Practice effects are differences on the dependent variable that result from repeatedly performing the experimental task. For example, when people are faced with an unfamiliar task, they often do poorly the first time they try it but improve with practice. The more often the experiment requires them to engage in a task, the better participants become at it. Another kind of practice effect relates to the independent variable. Let’s say you are conducting a study on the effects of stress, using background noise as the stressor. Over time, participants might habituate to, or become used to, the noise so that it has less effect on their performance. Fatigue effects, in contrast, result when participants become tired or bored from repeatedly performing the same task. Unlike practice effects, fatigue effects lead to decrements in performance.
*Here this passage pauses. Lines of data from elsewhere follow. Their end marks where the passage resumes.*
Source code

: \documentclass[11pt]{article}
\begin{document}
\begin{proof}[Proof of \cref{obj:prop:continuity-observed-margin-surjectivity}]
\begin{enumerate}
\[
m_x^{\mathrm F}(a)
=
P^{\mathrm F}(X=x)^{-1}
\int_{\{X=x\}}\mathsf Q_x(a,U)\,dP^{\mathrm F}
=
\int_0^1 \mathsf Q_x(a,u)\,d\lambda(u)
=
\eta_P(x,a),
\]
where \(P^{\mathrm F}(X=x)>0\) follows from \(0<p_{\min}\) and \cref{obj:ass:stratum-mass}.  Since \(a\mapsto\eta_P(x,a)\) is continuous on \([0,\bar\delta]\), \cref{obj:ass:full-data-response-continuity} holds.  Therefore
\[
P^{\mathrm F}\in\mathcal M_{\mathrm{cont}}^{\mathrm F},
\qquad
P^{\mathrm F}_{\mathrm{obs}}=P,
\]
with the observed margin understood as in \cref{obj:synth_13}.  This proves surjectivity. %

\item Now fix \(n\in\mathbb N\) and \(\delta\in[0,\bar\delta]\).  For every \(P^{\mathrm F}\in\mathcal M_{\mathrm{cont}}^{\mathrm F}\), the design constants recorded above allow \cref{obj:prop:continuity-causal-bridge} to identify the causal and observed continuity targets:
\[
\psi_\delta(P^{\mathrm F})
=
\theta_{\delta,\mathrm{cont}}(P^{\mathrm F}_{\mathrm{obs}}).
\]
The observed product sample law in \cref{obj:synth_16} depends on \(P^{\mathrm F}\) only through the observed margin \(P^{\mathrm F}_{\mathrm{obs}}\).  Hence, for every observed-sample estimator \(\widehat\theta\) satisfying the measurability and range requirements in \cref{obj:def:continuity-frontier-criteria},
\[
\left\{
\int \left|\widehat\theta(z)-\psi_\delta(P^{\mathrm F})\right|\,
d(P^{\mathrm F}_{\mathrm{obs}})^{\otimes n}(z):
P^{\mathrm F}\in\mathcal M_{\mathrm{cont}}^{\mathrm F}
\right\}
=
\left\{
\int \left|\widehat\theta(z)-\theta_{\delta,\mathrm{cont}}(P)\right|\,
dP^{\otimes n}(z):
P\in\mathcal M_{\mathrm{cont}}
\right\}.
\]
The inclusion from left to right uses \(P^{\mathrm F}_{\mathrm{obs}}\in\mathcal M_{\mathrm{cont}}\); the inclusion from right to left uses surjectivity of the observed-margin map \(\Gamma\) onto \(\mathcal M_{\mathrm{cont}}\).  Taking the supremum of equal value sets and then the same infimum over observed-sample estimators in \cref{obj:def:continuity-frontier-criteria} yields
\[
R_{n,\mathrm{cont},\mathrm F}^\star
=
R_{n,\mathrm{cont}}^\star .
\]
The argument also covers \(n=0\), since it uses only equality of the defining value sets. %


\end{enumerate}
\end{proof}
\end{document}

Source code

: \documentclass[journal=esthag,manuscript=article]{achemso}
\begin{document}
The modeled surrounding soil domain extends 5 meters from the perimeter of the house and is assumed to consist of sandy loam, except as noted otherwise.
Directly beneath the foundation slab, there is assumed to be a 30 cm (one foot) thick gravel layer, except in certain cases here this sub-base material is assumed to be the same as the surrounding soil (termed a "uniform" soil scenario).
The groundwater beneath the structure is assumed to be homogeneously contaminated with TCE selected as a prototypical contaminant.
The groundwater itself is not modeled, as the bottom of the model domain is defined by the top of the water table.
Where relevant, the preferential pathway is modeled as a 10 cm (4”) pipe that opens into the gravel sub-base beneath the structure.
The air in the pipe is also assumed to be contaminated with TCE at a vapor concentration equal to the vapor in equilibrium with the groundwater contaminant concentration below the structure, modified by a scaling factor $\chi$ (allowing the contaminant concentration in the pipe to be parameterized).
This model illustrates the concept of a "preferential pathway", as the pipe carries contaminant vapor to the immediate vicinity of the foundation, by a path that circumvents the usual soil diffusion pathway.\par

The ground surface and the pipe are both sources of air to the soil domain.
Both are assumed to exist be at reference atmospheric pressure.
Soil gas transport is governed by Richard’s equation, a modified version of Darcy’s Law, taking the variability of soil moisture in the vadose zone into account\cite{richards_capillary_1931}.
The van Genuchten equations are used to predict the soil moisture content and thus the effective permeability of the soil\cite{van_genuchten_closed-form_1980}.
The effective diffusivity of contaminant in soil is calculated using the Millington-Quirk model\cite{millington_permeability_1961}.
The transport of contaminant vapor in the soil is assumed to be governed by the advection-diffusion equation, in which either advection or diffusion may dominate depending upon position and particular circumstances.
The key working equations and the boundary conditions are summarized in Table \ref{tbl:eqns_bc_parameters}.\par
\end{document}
Carryover effects occur when the effect of one condition of the experiment carries over to and affects participants’ performance in another condition. Let’s say you are conducting a study of the effects of caffeine consumption on reaction time. In the experimental condition you give participants a standardized dose of caffeine, and in the control condition you give them an inert substance. If participants take part in the caffeine condition first, the effects of the drug might still be present in their bodies when they take part in the control condition. The effects of the caffeine can then “carry over” and affect performance in the control condition. However, you wouldn’t want to give all participants the inert substance first, because practice effects would then be confounded with the effects of the caffeine in the experimental condition.
Sensitization effects are a form of reactivity: Experiencing one condition of the experiment affects their performance in the other condition. For example, Wexley, Yukl, Kovacs, and Sanders (1972) studied the effect of raters’ exposure to very highly qualified and very poorly qualified job applicants on ratings of average applicants. Participants watched videotapes of three job interviews. In one condition, they saw the interviews of two highly qualified applicants prior to the interview of an average applicant; in another condition, participants saw the interviews of two poorly qualified applicants followed by that of an average applicant. When seen in isolation, the average applicant received a mean rating of 5.5 on a 9-point scale; when seen following the highly qualified applicants, the average applicant’s mean rating was 2.5, whereas following the poorly qualified applicants the mean rating was 8.1.
Sensitization can also induce demand characteristics when exposure to more than one condition of the independent variable allows research participants to form hypotheses about the purpose of the research or calls forth a social desirability response bias (see Chapter 7). Let’s say you’re conducting a study on the effects of physical attractiveness on how likable a person is perceived to be. In one condition, you show participants a picture of a physically attractive person and in the other condition, a picture of a less attractive person. You ask participants to rate the person in the picture on the degree to which they thought they would like the person if they met him or her. Participants will probably respond naturally to the first picture, giving their true estimate of likability, but when they see the second picture, problems could arise. Because it is socially undesirable to evaluate people solely on the basis of appearance, participants might deliberately manipulate their responses giving the same rating to the person in the second picture that they gave to the person in the first picture, even if their true responses are different.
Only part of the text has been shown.